Of course the minute you add any form of Government into the formula, you effectively get “Incompetence Squared” and this is certainly true about HM Revenue and Customs. But even with this huge “I2” factor, it’s fair to say that the HMRC have outdone themselves in a spectacular fashion.
This fiasco would be bad enough if it was genuinely a one-off or first offense. Unfortunately it’s just the latest in a rather long line of security-related database fuckups by the HMRC specifically and the Government in general.
Here are just a few of the HMRC highlights:-
- September 2005 – HMRC loses a CD-Rom containing unencrypted data concerning a company called UBS and it’s employees
- 15th December 2005 – HMRC admits that the personal details of up to 13,000 civil servants have been stolen.
- 8th October 2007 – An HMRC laptop holding sensitive data on an estimated 400 individuals is stolen from the boot of a car.
In every case, the reaction of the government was pretty much the same; make a token apology, pay lip service to “improving procedures” and then hunker down to ride out the shitstorm.
The problem is that you can put all the procedures in place that you want, but if they are not going to be enforced in a consistent manner then they are a complete waste of time, because no-one will follow them. People are like water – they tend to take the path of least resistance and if the protection procedures are not enforced then they will be ignored.
…which is why history keeps repeating itself.

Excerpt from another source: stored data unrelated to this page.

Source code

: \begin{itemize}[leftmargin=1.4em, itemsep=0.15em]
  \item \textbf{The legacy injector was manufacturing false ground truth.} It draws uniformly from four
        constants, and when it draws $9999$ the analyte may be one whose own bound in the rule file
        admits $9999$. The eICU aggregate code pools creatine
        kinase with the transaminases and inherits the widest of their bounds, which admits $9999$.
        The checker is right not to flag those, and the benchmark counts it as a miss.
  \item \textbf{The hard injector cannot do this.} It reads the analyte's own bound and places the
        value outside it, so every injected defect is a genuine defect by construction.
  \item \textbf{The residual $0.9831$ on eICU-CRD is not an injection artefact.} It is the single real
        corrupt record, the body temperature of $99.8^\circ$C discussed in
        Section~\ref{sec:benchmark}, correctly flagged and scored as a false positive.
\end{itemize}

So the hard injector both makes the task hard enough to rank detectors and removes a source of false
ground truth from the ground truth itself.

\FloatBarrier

The one tiny silver lining in this dark cloud (at least in my humble opinion) is that – with luck – this balls-up may spell the death of the National Identity database farce. Forget the grave issues of personal privacy, enormous cost and inconvenience – it should be blatantly clear to anyone with half a brain that the Government simply cannot be trusted to protect this information – and their track record bears this out.
And for the few that (against all the evidence) may remained unconvinced, keep an eye on Westminster to see what the government response will be to the following questions:-
- How exactly did such a “junior” civil servant obtain access to such a vast quantity of sensitive information?
- Why was the junior civil servant allowed to burn this info onto CD-Roms without using any form of 128 or 256-bit encryption?
- Why is the Government still exchanging information between departments on DISK?
- Having established that the first (unrecorded) deliver of disks from the HMRC to the National Audit Office had failed, why did the HMRC then send out a SECOND copy of the disks, still unencrypted?
- Alistair Darling stated that if someone was an innocent victim of fraud as a result of this incident, they would have protection under the banking code and would not suffer any financial loss. In other words the government will cover the loss…with our taxpayers money?